5. Rohiṇī, the wife of Vāsudeva was anxiously dwelling at that time through the fear of Kamsa in the Nanda Gokula; Balarāma, the part incarnate of Ananta, took his birth there as Her son.

6. Kamsa then imprisoned Devakī, who was being worshipped by gods, and engaged servants to take care of her.

7. Vāsudeva, too, entered into the prison with his wife Devakī, thinking of his issue and also being attracted by his attachment towards his wife.

8. Viṣṇu, here, the Deva of the Devas, to accomplish the purpose of the gods began to grow regularly in the womb of Devakī, being incessantly adored and praised by the gods.

9-10. When the tenth month was complete, on the eighth day of the dark fortnight, under the star Rohiṇī, Kamsa became much bewildered with fear and called on his Dānava followers and said:

“You must all carefully protect Devakī in the prison.

11-12. The son born from this eighth womb of Devakī will turn out my dire enemy; therefore do you all very carefully protect that child, my death incarnate (so that the child may not be transferred anywhere else).

O Daityas!
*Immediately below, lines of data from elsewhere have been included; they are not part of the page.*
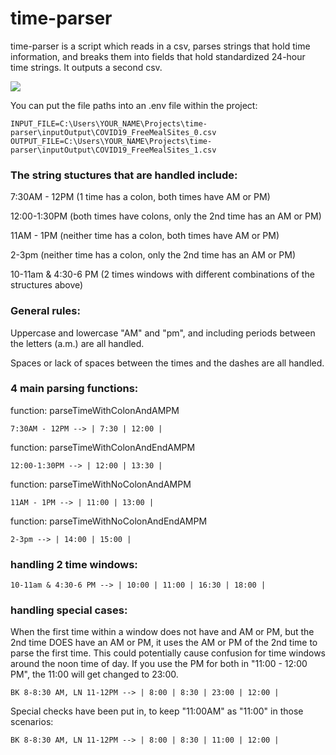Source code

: # time-parser

time-parser is a script which reads in a csv, parses strings that hold time information, and breaks them into fields that hold standardized 24-hour time strings.  It outputs a second csv.

![](https://readme-github-images.s3.amazonaws.com/time-parser/csv_after_parse_01.PNG)

You can put the file paths into an .env file within the project:

    INPUT_FILE=C:\Users\YOUR_NAME\Projects\time-parser\inputOutput\COVID19_FreeMealSites_0.csv
    OUTPUT_FILE=C:\Users\YOUR_NAME\Projects\time-parser\inputOutput\COVID19_FreeMealSites_1.csv

### The string stuctures that are handled include:

7:30AM - 12PM (1 time has a colon, both times have AM or PM)

12:00-1:30PM (both times have colons, only the 2nd time has an AM or PM)

11AM - 1PM (neither time has a colon, both times have AM or PM)

2-3pm (neither time has a colon, only the 2nd time has an AM or PM)

10-11am & 4:30-6 PM (2 times windows with different combinations of the structures above)


### General rules:

Uppercase and lowercase "AM" and "pm", and including periods between the letters (a.m.) are all handled.

Spaces or lack of spaces between the times and the dashes are all handled.

### 4 main parsing functions:

function: parseTimeWithColonAndAMPM

    7:30AM - 12PM --> | 7:30 | 12:00 |

function: parseTimeWithColonAndEndAMPM

    12:00-1:30PM --> | 12:00 | 13:30 |

function: parseTimeWithNoColonAndAMPM

    11AM - 1PM --> | 11:00 | 13:00 |

function: parseTimeWithNoColonAndEndAMPM

    2-3pm --> | 14:00 | 15:00 |

### handling 2 time windows:

    10-11am & 4:30-6 PM --> | 10:00 | 11:00 | 16:30 | 18:00 |

### handling special cases:

When the first time within a window does not have and AM or PM, but the 2nd time DOES have an AM or PM, it uses the AM or PM of the 2nd time to parse the first time.  This could potentially cause confusion for time windows around the noon time of day.  If you use the PM for both in "11:00 - 12:00 PM", the 11:00 will get changed to 23:00.

    BK 8-8:30 AM, LN 11-12PM --> | 8:00 | 8:30 | 23:00 | 12:00 | 

Special checks have been put in, to keep "11:00AM" as "11:00" in those scenarios:

    BK 8-8:30 AM, LN 11-12PM --> | 8:00 | 8:30 | 11:00 | 12:00 |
I will be able to sleep without any anxiety then, when I will be successful. Kill this eighth son of Devakī who has become the source of my constant worries and endless troubles.

13. Equipped with swords, shafts and bow and darts do you all incessantly watch with eyes open on all sides, leaving off your sleep and drowsiness.”

14. Vyāsa said:

Thus ordering the Demons, the king Kamsa who had become worn out with this anxiety and was bewildered with fear, went quickly to his own palace room; but he could not find any trace of happiness.
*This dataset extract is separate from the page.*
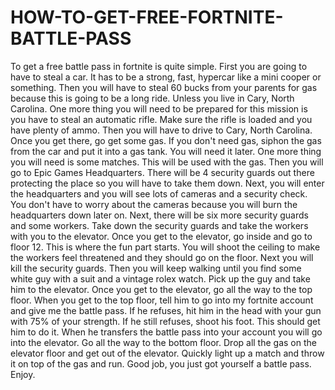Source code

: # HOW-TO-GET-FREE-FORTNITE-BATTLE-PASS
To get a free battle pass in fortnite is quite simple. First you are going to have to steal a car. It has to be a strong, fast, hypercar like a mini cooper or something. Then you will have to steal 60 bucks from your parents for gas because this is going to be a long ride. Unless you live in Cary, North Carolina. One more thing you will need to be prepared for this mission is you have to steal an automatic rifle. Make sure the rifle is loaded and you have plenty of ammo. Then you will have to drive to Cary, North Carolina. Once you get there, go get some gas. If you don't need gas, siphon the gas from the car and put it into a gas tank. You will need it later. One more thing you will need is some matches. This will be used with the gas. Then you will go to Epic Games Headquarters. There will be 4 security guards out there protecting the place so you will have to take them down. Next, you will enter the headquarters and you will see lots of cameras and a security check. You don't have to worry about the cameras because you will burn the headquarters down later on. Next, there will be six more security guards and some workers. Take down the security guards and take the workers with you to the elevator. Once you get to the elevator, go inside and go to floor 12. This is where the fun part starts. You will shoot the ceiling to make the workers feel threatened and they should go on the floor. Next you will kill the security guards. Then you will keep walking until you find some white guy with a suit and a vintage rolex watch. Pick up the guy and take him to the elevator. Once you get to the elevator, go all the way to the top floor. When you get to the top floor, tell him to go into my fortnite account and give me the battle pass. If he refuses, hit him in the head with your gun with 75% of your strength. If he still refuses, shoot his foot. This should get him to do it. When he transfers the battle pass into your account you will go into the elevator. Go all the way to the bottom floor. Drop all the gas on the elevator floor and get out of the elevator. Quickly light up a match and throw it on top of the gas and run. Good job, you just got yourself a battle pass. Enjoy.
15-18. On the other hand, Devakī, at dead of night, in that prison, told Vāsudeva:

“O king! My birth pain has come; I see here many guards, terrific, who are watching and protecting us; what shall I do now?

Yaśodā, the wife of Nanda, promised to me before this:

O respected one! Your heart is almost burnt up with the fire of grief; therefore do you send to my house your son; I will protect it with utmost care; and especially to incur Kamsa’s faith and belief, I will give you another son.
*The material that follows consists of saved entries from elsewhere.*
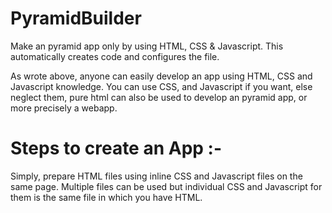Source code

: # PyramidBuilder
Make an pyramid app only by using HTML, CSS &amp; Javascript. This automatically creates code and configures the file.

As wrote above, anyone can easily develop an app using HTML, CSS and Javascript knowledge. You can use CSS, and Javascript if you want, else neglect them, pure html can also be used to develop an pyramid app, or more precisely a webapp.

# Steps to create an App :-
Simply, prepare HTML files using inline CSS and Javascript files on the same page. Multiple files can be used but individual CSS and Javascript for them is the same file in which you have HTML.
O Lord! This is now a very hard moment; what are we to do now?

19. And again how are you to exchange the two sons? However let what may come, come to pass; now the moment of child birth has come; I am possessed by a feeling of shame not liable to be overcome. You better turn away your face; there is no other remedy here.”

20. Thus saying to that blessed Vāsudeva, worshipped by the gods, Devakī, at dead of night, delivered a wonderful child.

21. The blessed Devakī looking on that exceedingly beautiful child, was struck with wonder and told her husband, her whole body being filled with joy:

22. O Lord! Look at the face of your new born child, a very rare thing to see such a face as this.

Alas! The son of my paternal uncle, Kamsa, will kill this my new born child.

23. “Kamsa will do so.”

Saying this, Vāsudeva took up that child in his arms and began to look amorously at the face of that child of wonderful deeds.

24. Thus looking, Vāsudeva thought:

“What can I do now so as to relieve me from my sorrows owing to the future destruction of this child.”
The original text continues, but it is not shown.